Dalam logika para pengkritik ini, sekalipun isi hukum tersebut tidak bermoral sama sekali, namun karena menurut Positivisme Hukum hukum tersebut tetap sah berdasarkan sumbernya, maka hukum tersebut tetap wajib dipatuhi dan dilaksanakan isinya tanpa kecuali. Ini merupakan kesalahpahaman yang fatal Konsep Separability Thesis sebenarnya bersumber dari fakta bahwa hukum adalah sesuatu yang diciptakan oleh manusia (fakta sosial). Hukum tidak berasal dari langit, hukum muncul karena tindakan manusia. Tidak ada alasan untuk menyatakan bahwa hukum yang dibuat oleh manusia otomatis menjadi benar dan pasti adil (Leiter, 2009,. 165-166), atau bahwa hukum otomatis menciptakan kewajiban moral bagi manusia untuk mematuhinya bahkan ketika ia menerima bahwa suatu aturan memang merupakan hukum (Kramer, 2005,. 181).

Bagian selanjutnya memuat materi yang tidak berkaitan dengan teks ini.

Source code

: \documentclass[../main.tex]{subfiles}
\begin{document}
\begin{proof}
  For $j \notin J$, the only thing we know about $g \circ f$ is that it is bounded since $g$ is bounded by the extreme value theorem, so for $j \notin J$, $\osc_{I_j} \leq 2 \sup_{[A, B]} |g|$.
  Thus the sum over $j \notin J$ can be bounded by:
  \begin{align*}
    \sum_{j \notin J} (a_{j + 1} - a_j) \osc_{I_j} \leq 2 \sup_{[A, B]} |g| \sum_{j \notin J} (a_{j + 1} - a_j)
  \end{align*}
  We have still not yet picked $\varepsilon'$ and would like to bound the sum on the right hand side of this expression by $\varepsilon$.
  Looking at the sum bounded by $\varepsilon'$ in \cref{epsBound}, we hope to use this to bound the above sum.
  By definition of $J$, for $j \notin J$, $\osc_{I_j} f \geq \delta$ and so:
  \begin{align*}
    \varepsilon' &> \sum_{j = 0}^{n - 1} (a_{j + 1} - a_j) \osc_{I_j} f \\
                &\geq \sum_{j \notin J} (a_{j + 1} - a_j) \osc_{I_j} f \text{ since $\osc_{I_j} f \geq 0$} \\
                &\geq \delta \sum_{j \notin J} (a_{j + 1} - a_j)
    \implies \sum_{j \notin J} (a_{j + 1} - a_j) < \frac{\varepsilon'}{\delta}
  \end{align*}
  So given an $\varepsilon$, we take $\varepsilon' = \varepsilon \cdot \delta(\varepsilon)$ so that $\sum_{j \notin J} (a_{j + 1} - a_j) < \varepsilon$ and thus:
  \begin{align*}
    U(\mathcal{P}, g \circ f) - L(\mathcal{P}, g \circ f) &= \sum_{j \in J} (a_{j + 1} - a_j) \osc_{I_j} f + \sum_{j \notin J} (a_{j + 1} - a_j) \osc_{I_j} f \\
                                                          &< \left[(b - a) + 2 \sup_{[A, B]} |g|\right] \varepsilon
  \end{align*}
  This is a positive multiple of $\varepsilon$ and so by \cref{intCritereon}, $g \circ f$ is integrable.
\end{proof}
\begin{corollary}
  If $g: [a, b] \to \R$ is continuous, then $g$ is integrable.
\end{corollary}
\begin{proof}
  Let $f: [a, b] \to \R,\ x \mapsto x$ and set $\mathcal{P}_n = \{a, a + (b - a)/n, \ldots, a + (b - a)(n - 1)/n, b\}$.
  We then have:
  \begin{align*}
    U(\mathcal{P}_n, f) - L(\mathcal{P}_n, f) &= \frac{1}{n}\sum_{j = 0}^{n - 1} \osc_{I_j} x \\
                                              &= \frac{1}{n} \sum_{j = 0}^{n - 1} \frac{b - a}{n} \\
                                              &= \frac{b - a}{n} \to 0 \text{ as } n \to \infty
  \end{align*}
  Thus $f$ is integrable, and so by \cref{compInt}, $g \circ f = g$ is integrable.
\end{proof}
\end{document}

Lebih lanjut lagi, dalam pandangan Joseph Raz, salah seorang tokoh utama Positivisme Hukum, setiap hukum pasti mengklaim dirinya memiliki otoritas/kewenangan, namun apakah kemudian hal itu berarti klaim hukum tersebut senantiasa memiliki justifikasi moral yang kuat untuk ditaati? Raz menjawab bahwa pada prinsipnya tidak ada kewajiban moral untuk menaati hukum, bahkan jika
seandainya hukum tersebut memiliki isi yang sangat baik (Raz, 2009,.236-237 dan 245-246).

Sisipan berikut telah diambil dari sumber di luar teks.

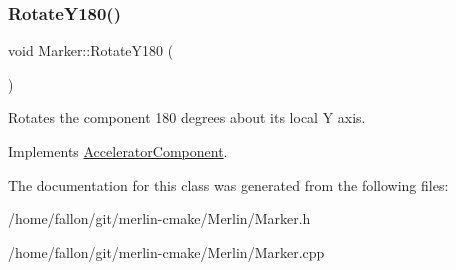 \subsubsection{\texorpdfstring{Rotate\+Y180()}{RotateY180()}}
{\footnotesize\ttfamily void Marker\+::\+Rotate\+Y180 (\begin{DoxyParamCaption}{ }\end{DoxyParamCaption})\hspace{0.3cm}{\ttfamily [virtual]}}

Rotates the component 180 degrees about its local Y axis. 

Implements \hyperlink{classAcceleratorComponent_a8bf0d39b56578ca99f286ca1504b9072}{Accelerator\+Component}.



The documentation for this class was generated from the following files\+:\begin{DoxyCompactItemize}
\item 
/home/fallon/git/merlin-\/cmake/\+Merlin/Marker.\+h\item 
/home/fallon/git/merlin-\/cmake/\+Merlin/Marker.\+cpp\end{DoxyCompactItemize}
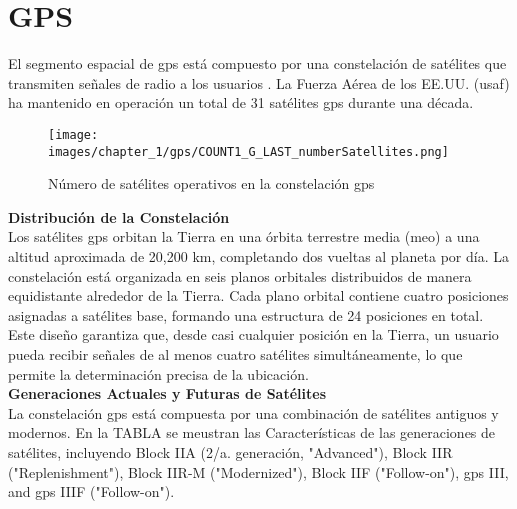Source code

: \section{GPS}
\label{sec:gps}

\renewcommand{\thetable}{2}

\begin{justify}
    El segmento espacial de \gls{gps} está compuesto por una constelación de satélites que transmiten señales de radio a los usuarios \parencite{gpsgov}.
    La Fuerza Aérea de los EE.UU. (\gls{usaf}) ha mantenido en operación un total de 31 satélites \gls{gps} durante una década.\\

    \begin{figure}[H]
        \centering
        \texttt{[image: images/chapter\_1/gps/COUNT1\_G\_LAST\_numberSatellites.png]}
        \caption{Número de satélites operativos en la constelación \gls{gps}}
        \label{fig:gps_numSatellites}
    \end{figure}

    \noindent\textbf{Distribución de la Constelación}\\
    Los satélites \gls{gps} orbitan la Tierra en una órbita terrestre media (\gls{meo}) a una altitud aproximada de 20,200 km, completando
    dos vueltas al planeta por día. La constelación está organizada en seis planos orbitales distribuidos de manera equidistante alrededor
    de la Tierra. Cada plano orbital contiene cuatro posiciones asignadas a satélites base, formando una estructura de 24 posiciones en total.
    Este diseño garantiza que, desde casi cualquier posición en la Tierra, un usuario pueda recibir señales de al menos cuatro satélites simultáneamente,
    lo que permite la determinación precisa de la ubicación.\\

    \noindent\textbf{Generaciones Actuales y Futuras de Satélites}\\
    La constelación \gls{gps} está compuesta por una combinación de satélites antiguos y modernos. En la TABLA se meustran las Características de las
    generaciones de satélites, incluyendo Block IIA (2/a. generación, "Advanced"), Block IIR ("Replenishment"), Block IIR-M ("Modernized"), Block IIF ("Follow-on"),
    \gls{gps} III, and \gls{gps} IIIF ("Follow-on").
\end{justify}

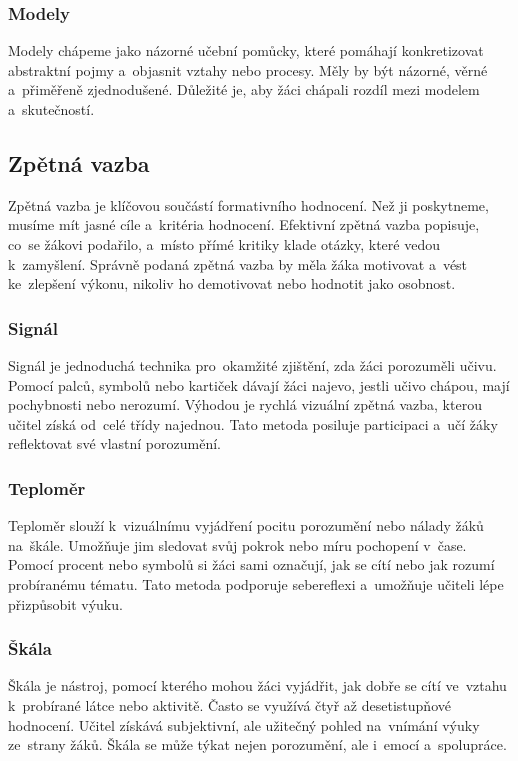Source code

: \documentclass[male,czech,api_bc]{kitheses}
\begin{document}
\subsubsection{Modely}

Modely chápeme jako názorné učební pomůcky, které pomáhají konkretizovat abstraktní pojmy a~objasnit vztahy nebo procesy. Měly by být názorné, věrné a~přiměřeně zjednodušené. Důležité je, aby žáci chápali rozdíl mezi modelem a~skutečností.

\subsection{Zpětná vazba}

Zpětná vazba je klíčovou součástí formativního hodnocení. Než ji poskytneme, musíme mít jasné cíle a~kritéria hodnocení. Efektivní zpětná vazba popisuje, co~se žákovi podařilo, a~místo přímé kritiky klade otázky, které vedou k~zamyšlení. Správně podaná zpětná vazba by měla žáka motivovat a~vést ke~zlepšení výkonu, nikoliv ho demotivovat nebo hodnotit jako osobnost.

\subsubsection{Signál}

Signál je jednoduchá technika pro~okamžité zjištění, zda žáci porozuměli učivu. Pomocí palců, symbolů nebo kartiček dávají žáci najevo, jestli učivo chápou, mají pochybnosti nebo nerozumí. Výhodou je rychlá vizuální zpětná vazba, kterou učitel získá od~celé třídy najednou. Tato metoda posiluje participaci a~učí žáky reflektovat své vlastní porozumění.

\subsubsection{Teploměr}

Teploměr slouží k~vizuálnímu vyjádření pocitu porozumění nebo nálady žáků na~škále. Umožňuje jim sledovat svůj pokrok nebo míru pochopení v~čase. Pomocí procent nebo symbolů si žáci sami označují, jak se cítí nebo jak rozumí probíranému tématu. Tato metoda podporuje sebereflexi a~umožňuje učiteli lépe přizpůsobit výuku.

\subsubsection{Škála}

Škála je nástroj, pomocí kterého mohou žáci vyjádřit, jak dobře se cítí ve~vztahu k~probírané látce nebo aktivitě. Často se využívá čtyř až desetistupňové hodnocení. Učitel získává subjektivní, ale užitečný pohled na~vnímání výuky ze~strany žáků. Škála se může týkat nejen porozumění, ale i~emocí a~spolupráce.
\end{document}
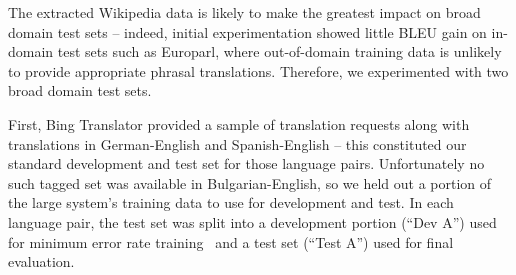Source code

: The extracted Wikipedia data is likely to make the greatest impact on broad
domain test sets -- indeed, initial experimentation showed little BLEU gain
on in-domain test sets such as Europarl, where out-of-domain training data
is unlikely to provide appropriate phrasal translations.  Therefore, we
experimented with two broad domain test sets.

First, Bing Translator provided a sample of translation
requests along with translations in German-English and
Spanish-English -- this constituted our standard development and
test set for those language pairs.  Unfortunately no such tagged
set was available in Bulgarian-English, so we held out a portion
of the large system's training data to use for development and
test. In each language pair, the test set was split into a
development portion (``Dev A'') used for minimum error rate
training~\citep{OchMert03} and a test set (``Test A'') used
for final evaluation.

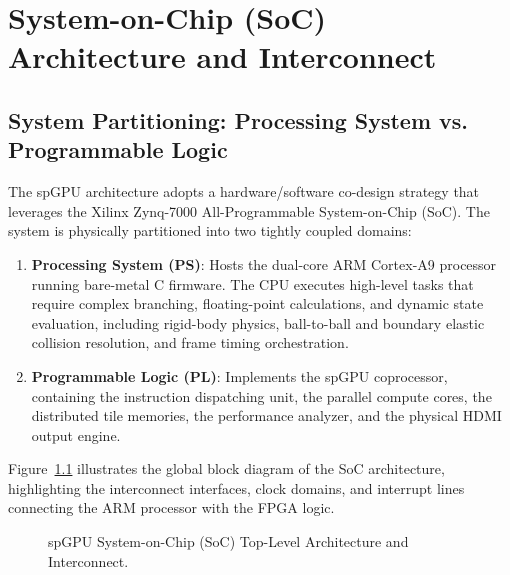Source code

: \chapter{System-on-Chip (SoC) Architecture and Interconnect}
\label{chap:soc_architecture}

\section{System Partitioning: Processing System vs. Programmable Logic}
The spGPU architecture adopts a hardware/software co-design strategy that leverages the Xilinx Zynq-7000 All-Programmable System-on-Chip (SoC). The system is physically partitioned into two tightly coupled domains:
\begin{enumerate}
    \item \textbf{Processing System (PS)}: Hosts the dual-core ARM Cortex-A9 processor running bare-metal C firmware. The CPU executes high-level tasks that require complex branching, floating-point calculations, and dynamic state evaluation, including rigid-body physics, ball-to-ball and boundary elastic collision resolution, and frame timing orchestration.
    \item \textbf{Programmable Logic (PL)}: Implements the spGPU coprocessor, containing the instruction dispatching unit, the parallel compute cores, the distributed tile memories, the performance analyzer, and the physical HDMI output engine.
\end{enumerate}

Figure~\ref{fig:soc_overview} illustrates the global block diagram of the SoC architecture, highlighting the interconnect interfaces, clock domains, and interrupt lines connecting the ARM processor with the FPGA logic.

\begin{figure}[htbp]
\centering
\resizebox{0.95\textwidth}{!}{
    
}
\caption{spGPU System-on-Chip (SoC) Top-Level Architecture and Interconnect.}
\label{fig:soc_overview}
\end{figure}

Saya setuju dengan pemikiran Raz di atas. Positivisme Hukum tidak pernah menyatakan bahwa karena suatu aturan memiliki status sebagai hukum yang sah, maka aturan tersebut sudah pasti memiliki legitimasi moral yang mewajibkan kepatuhan absolut. Ingat bahwa Positivisme Hukum adalah teori hukum yang bersifat deskriptif, ia menggambarkan apa yang ada di lapangan, praktik penerimaan di masyarakat, dan praktik penegakan hukum oleh otoritas.
Dengan demikian, konsep pemisahan antara isi dan keberlakuan hukum tidak dapat dijadikan justifikasi untuk membenarkan hukum yang represif sebagaimana dicontohkan oleh Brian Leiter terkait kasus hukum di masa Nazi Jerman (Leiter,2009,. 167).

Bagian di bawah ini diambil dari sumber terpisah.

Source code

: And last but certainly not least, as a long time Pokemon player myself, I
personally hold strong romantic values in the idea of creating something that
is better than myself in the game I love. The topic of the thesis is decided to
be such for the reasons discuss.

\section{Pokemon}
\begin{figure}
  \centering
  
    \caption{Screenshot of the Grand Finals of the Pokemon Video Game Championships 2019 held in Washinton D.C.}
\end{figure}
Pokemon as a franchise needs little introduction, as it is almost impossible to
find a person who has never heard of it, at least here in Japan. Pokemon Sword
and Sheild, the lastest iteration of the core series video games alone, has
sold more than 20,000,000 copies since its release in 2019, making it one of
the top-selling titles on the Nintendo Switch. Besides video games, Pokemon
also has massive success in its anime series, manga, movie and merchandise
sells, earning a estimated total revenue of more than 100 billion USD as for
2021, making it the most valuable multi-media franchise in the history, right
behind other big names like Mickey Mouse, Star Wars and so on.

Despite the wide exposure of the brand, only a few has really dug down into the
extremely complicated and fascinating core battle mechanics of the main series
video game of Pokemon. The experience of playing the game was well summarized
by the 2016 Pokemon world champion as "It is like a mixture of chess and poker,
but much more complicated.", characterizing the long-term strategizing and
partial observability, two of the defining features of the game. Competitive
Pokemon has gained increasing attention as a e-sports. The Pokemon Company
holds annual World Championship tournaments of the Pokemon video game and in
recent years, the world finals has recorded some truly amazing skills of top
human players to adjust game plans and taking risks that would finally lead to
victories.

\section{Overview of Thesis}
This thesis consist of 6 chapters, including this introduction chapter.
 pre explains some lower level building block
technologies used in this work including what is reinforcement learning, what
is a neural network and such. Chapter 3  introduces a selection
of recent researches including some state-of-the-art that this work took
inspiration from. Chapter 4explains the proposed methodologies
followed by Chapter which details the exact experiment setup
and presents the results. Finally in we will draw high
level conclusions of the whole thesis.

D. Pendekatan Hukum dan Ekonomi dan Hubungannya dengan Positivisme Hukum
Setelah melakukan pembelaan terhadap Positivisme Hukum, saya ingin membahas sedikit mengenai konsep Pendekatan Hukum dan Ekonomi dan bagaimana pendekatan ini pada prinsipnya dapat berjalan seiring dengan Positivisme Hukum. Pendekatan Hukum dan Ekonomi merupakan aliran ilmu hukum yang memanfaatkan analisis ekonomi dalam menjawab tiga pertanyaan besar mengenai: (i) definisi hukum; (ii) asal-muasal hukum dan cara hukum memperoleh keberlakuannya; serta (iii) kriteria hukum yang dianggap baik (Mercuro dan Medema, 2006,. 5). Pendekatan Hukum dan Ekonomi disusun berdasarkan asumsi dasar bahwa manusia adalah makhluk yang rasional dan senantiasa berusaha memaksimalkan manfaat (atau utilitas) yang dapat mereka terima dengan mempertimbangkan kelangkaan sumber daya yang mereka miliki (Posner, 2011,. 3).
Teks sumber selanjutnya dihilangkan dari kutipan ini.